→ Work item
Check each line of the records for "matrices"; collect those that have it.

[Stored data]

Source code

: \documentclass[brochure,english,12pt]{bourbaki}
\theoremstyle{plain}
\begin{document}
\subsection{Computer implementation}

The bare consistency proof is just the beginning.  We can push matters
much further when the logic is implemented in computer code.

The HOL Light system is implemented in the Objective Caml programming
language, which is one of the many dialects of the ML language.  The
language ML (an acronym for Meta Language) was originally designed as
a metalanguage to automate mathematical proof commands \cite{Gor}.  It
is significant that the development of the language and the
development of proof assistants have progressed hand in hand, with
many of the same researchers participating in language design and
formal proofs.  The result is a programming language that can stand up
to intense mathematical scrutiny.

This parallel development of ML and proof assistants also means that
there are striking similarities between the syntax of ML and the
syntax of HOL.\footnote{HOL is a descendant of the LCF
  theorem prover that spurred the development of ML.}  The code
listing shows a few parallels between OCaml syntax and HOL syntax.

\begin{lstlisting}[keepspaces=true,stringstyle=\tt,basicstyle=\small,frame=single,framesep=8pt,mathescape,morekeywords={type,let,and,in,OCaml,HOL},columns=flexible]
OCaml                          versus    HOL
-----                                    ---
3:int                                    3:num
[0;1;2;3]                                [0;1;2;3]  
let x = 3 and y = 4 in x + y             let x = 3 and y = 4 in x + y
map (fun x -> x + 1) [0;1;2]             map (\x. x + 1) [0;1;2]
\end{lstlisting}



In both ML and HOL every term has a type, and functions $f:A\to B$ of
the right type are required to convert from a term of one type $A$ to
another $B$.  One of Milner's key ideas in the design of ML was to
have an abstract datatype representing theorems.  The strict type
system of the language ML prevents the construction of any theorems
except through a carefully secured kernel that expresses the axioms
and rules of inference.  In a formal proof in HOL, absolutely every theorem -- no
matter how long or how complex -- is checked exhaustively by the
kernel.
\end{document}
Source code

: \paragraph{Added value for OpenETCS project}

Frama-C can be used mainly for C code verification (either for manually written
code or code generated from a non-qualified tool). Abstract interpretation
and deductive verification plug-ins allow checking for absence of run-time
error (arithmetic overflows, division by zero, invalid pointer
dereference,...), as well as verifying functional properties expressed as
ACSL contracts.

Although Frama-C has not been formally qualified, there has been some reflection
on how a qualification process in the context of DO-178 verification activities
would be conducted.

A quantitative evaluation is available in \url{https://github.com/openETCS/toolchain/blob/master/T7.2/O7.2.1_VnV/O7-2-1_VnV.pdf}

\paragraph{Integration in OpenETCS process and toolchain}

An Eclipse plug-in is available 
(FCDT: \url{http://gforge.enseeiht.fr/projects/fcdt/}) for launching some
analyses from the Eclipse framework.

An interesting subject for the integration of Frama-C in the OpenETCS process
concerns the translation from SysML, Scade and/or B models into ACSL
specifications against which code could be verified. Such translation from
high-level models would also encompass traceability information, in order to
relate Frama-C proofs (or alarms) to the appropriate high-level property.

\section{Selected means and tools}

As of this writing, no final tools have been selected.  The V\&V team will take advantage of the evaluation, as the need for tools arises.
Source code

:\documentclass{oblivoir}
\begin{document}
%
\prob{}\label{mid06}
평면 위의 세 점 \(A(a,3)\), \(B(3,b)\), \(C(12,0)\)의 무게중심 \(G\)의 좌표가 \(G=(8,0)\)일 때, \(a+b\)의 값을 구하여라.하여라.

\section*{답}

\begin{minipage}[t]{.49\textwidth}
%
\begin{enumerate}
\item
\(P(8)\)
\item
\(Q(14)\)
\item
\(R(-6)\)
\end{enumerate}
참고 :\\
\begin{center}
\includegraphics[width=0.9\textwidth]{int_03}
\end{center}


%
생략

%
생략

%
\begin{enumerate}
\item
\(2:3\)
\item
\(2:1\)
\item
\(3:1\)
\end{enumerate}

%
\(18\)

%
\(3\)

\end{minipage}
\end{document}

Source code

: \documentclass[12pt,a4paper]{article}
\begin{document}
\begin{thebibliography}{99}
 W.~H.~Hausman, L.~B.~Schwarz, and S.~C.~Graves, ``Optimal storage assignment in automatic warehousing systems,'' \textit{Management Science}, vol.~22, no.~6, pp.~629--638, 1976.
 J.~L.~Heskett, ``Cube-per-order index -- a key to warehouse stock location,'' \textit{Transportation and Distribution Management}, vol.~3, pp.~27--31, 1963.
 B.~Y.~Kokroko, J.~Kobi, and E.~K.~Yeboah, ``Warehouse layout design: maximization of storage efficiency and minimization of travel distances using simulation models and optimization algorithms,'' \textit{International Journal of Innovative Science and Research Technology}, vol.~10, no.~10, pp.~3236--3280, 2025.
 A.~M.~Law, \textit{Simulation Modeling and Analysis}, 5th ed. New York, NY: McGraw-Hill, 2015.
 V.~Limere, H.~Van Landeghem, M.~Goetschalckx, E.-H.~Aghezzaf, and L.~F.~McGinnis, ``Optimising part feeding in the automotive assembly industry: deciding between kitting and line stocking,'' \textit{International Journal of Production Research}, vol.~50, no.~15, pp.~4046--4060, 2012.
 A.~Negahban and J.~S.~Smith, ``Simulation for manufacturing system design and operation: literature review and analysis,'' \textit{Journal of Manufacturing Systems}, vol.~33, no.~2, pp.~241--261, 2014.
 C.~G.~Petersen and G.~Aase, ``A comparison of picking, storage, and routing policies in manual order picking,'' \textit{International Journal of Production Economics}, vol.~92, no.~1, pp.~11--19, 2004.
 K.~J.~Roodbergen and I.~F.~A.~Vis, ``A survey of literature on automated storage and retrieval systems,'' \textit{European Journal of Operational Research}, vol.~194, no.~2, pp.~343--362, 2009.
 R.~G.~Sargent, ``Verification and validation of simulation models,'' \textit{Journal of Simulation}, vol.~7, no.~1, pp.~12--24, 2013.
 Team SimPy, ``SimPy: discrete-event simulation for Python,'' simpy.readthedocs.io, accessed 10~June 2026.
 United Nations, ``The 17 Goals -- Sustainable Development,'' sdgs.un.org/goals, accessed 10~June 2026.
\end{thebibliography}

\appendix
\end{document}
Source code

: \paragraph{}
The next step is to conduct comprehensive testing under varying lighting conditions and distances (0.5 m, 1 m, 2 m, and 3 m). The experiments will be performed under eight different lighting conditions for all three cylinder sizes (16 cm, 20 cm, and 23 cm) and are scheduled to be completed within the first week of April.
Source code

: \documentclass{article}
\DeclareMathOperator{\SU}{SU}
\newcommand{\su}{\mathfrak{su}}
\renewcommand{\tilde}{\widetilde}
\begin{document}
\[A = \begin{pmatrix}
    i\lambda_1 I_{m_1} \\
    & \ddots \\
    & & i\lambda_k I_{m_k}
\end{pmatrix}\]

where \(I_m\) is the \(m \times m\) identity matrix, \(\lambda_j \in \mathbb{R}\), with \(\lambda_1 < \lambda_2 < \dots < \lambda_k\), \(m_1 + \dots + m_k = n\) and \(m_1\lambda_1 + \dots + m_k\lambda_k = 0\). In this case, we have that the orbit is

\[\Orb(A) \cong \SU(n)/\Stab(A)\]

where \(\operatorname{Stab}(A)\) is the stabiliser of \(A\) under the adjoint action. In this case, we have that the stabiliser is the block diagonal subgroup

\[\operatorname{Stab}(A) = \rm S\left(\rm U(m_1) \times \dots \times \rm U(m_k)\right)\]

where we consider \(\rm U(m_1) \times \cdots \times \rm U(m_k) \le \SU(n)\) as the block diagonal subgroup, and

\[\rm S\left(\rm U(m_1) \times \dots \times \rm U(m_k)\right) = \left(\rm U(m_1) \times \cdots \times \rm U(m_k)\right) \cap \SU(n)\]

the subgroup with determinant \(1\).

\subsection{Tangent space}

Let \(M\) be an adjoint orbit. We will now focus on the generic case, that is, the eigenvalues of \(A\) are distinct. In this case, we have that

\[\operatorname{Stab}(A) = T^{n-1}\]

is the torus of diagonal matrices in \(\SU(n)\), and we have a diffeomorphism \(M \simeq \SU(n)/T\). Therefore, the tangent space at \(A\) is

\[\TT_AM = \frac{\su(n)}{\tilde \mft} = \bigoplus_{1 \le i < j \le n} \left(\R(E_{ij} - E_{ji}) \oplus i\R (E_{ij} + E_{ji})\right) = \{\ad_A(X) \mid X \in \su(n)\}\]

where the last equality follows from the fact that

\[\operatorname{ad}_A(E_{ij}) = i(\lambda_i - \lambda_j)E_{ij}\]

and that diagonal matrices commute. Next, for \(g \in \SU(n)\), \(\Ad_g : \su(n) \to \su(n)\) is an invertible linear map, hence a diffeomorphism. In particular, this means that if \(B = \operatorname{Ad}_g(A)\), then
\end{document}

→ Finished task
is the torus of diagonal matrices in \(\SU(n)\), and we have a diffeomorphism \(M \simeq \SU(n)/T\). Therefore, the tangent space at \(A\) is
and that diagonal matrices commute. Next, for \(g \in \SU(n)\), \(\Ad_g : \su(n) \to \su(n)\) is an invertible linear map, hence a diffeomorphism. In particular, this means that if \(B = \operatorname{Ad}_g(A)\), then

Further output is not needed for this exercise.